Palestinian village in the West Bank

Madama is a Palestinian village in the Nablus Governorate.

==Location ==
Madama is located 4.78 km south of Nablus. It is bordered by Burin to the east, Asira al-Qibliya to the west and south, and Tell and Iraq Burin to the north.

==History ==
===Ottoman era===
In 1517, the village was included in the Ottoman Empire with the rest of Palestine, and in the 1596 tax-records it was noted as Madama, located in the Nahiya of Jabal Qubal, part of Nablus Sanjak. The population was 36 households, all Muslim. They paid a fixed tax rate of 33,3% on agricultural products, including wheat, barley, summer crops, olive trees, goats and beehives, in addition to occasional revenues and a fixed tax for people of Nablus area; a total of 6,250 akçe.

In 1870/1871 (1288 AH), an Ottoman census listed the village in the nahiya (sub-district) of Jamma'in al-Thani, subordinate to Nablus.

In 1882, the PEF's Survey of Western Palestine (SWP) described Madama as: "a small hamlet in a valley."

===British Mandate era===
In the 1922 census of Palestine conducted by the British Mandate authorities, Madama had a population of 170, all Muslims, increasing in the 1931 census to 211, still all Muslims, in a total of 67 houses.

In the 1945 statistics Madama had a population of 290 Muslims and a total of 3,361 dunams of land, according to an official land and population survey. Of this, 162 dunams were plantations and irrigable land, 1,943 used for cereals, while 30 dunams were built-up land.

===Jordanian era===
In the wake of the 1948 Arab–Israeli War, and after the 1949 Armistice Agreements, Madama came under Jordanian rule.

The Jordanian census of 1961 found 456 inhabitants in Madama.

===Post-1967===
Since the Six-Day War in 1967, Madama has been under Israeli occupation.

After the 1995 accords, 62% of Madama land was defined as Area B, while the remaining 32% was defined as Area C. Israel has confiscated 139 dunams of land from Madama in order to construct the Israeli settlement of Yitzhar.

====Settler violence====

In 2006, an incident occurred in Madama in which neighbouring Israeli settlers both "poisoned the village's only well and shot at aid workers who came to clean it."

In May 2017, Israeli settlers, apparently from Yitzhar, attacked a Palestinian shepherd from Madama. The Palestinian was "bleeding profusely", and was sent to a hospital in Nablus. The Israeli soldiers "fired in the air, dispersing the assailants", but none of the attackers were arrested.

In April 2018, Israeli soldiers were filmed "cheering after shooting unarmed Palestinian with rubber bullets" by a roadblock by Madama.

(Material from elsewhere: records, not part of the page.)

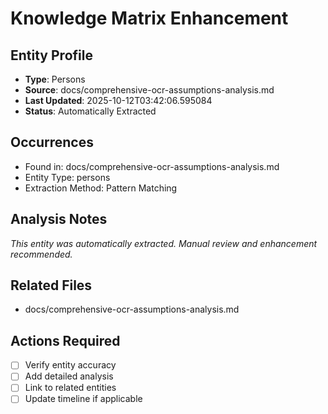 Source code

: # Knowledge Matrix Enhancement

## Entity Profile
- **Type**: Persons
- **Source**: docs/comprehensive-ocr-assumptions-analysis.md
- **Last Updated**: 2025-10-12T03:42:06.595084
- **Status**: Automatically Extracted

## Occurrences
- Found in: docs/comprehensive-ocr-assumptions-analysis.md
- Entity Type: persons
- Extraction Method: Pattern Matching

## Analysis Notes
*This entity was automatically extracted. Manual review and enhancement recommended.*

## Related Files
- docs/comprehensive-ocr-assumptions-analysis.md

## Actions Required
- [ ] Verify entity accuracy
- [ ] Add detailed analysis
- [ ] Link to related entities
- [ ] Update timeline if applicable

In May 2019, it was reported that Israeli settlers from Yitzhar had started razing and levelling Palestinian-owned agricultural lands in Madama, in order to make a settler-only road.

In September 2019, settlers from Yitzhar stormed the southern part of Madama and set fire to olive trees.

On 20 January 2023, about 30 settlers escorted by 7 soldiers came to the village of Madama and began stoning residents homes. Residents attempting to defend their homes were fired upon by the soldiers, who used tear gas and several live rounds. The settlers then left the area through village olive groves, breaking three roughly five-year-old olive trees on their way out.

=== Destruction of monument in Madama ===
On 25 August 2026, during a tour escorted by the Israeli military, Zvi Sukkot and his aides destroyed a monument commemorating "martyrs" who were killed in the First and Second Intifadas in Madama. Sukkot stated the monument was "commemorating terrorists in the murderers' villages" of Madama and Burin and called for the Israeli army to remove the monument a few days prior, though to no avail. He also stated on social media: "Every child who sees a huge monument that glorifies the murderers of Jews every day will dream of becoming a terrorist." The IDF accused Sukkot of having "acted deceptively and manipulatively", in asking for its protection at the location, verifying that resources were diverted to accompany Sukkot only for him to commit the vandalism.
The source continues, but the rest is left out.